Gather, from the data below, each line in which the word "components" occurs.

─── DATA EXTRACT ───

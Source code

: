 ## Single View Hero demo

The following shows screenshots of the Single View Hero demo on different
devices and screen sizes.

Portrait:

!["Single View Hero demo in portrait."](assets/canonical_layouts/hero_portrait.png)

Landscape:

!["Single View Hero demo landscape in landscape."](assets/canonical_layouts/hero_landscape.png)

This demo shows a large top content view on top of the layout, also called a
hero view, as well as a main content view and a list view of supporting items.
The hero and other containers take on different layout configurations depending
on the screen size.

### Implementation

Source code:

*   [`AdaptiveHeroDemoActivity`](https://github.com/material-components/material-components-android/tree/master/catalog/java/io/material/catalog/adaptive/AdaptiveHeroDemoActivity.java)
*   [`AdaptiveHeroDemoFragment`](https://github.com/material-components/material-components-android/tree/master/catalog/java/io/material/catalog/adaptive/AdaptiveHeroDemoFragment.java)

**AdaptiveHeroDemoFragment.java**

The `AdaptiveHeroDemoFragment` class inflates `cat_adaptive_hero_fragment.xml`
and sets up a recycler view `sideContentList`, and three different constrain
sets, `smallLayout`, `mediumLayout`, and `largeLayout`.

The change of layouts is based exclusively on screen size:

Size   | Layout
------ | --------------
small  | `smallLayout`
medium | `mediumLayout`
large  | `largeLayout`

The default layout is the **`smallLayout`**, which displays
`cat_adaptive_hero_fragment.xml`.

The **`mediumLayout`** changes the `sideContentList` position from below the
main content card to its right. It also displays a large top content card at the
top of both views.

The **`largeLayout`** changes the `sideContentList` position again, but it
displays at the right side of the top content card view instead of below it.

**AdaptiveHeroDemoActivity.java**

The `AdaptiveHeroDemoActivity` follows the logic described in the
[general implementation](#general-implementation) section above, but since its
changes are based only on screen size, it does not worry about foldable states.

───

RESPONSE TO THIS TASK:
*   [`AdaptiveHeroDemoActivity`](https://github.com/material-components/material-components-android/tree/master/catalog/java/io/material/catalog/adaptive/AdaptiveHeroDemoActivity.java)
*   [`AdaptiveHeroDemoFragment`](https://github.com/material-components/material-components-android/tree/master/catalog/java/io/material/catalog/adaptive/AdaptiveHeroDemoFragment.java)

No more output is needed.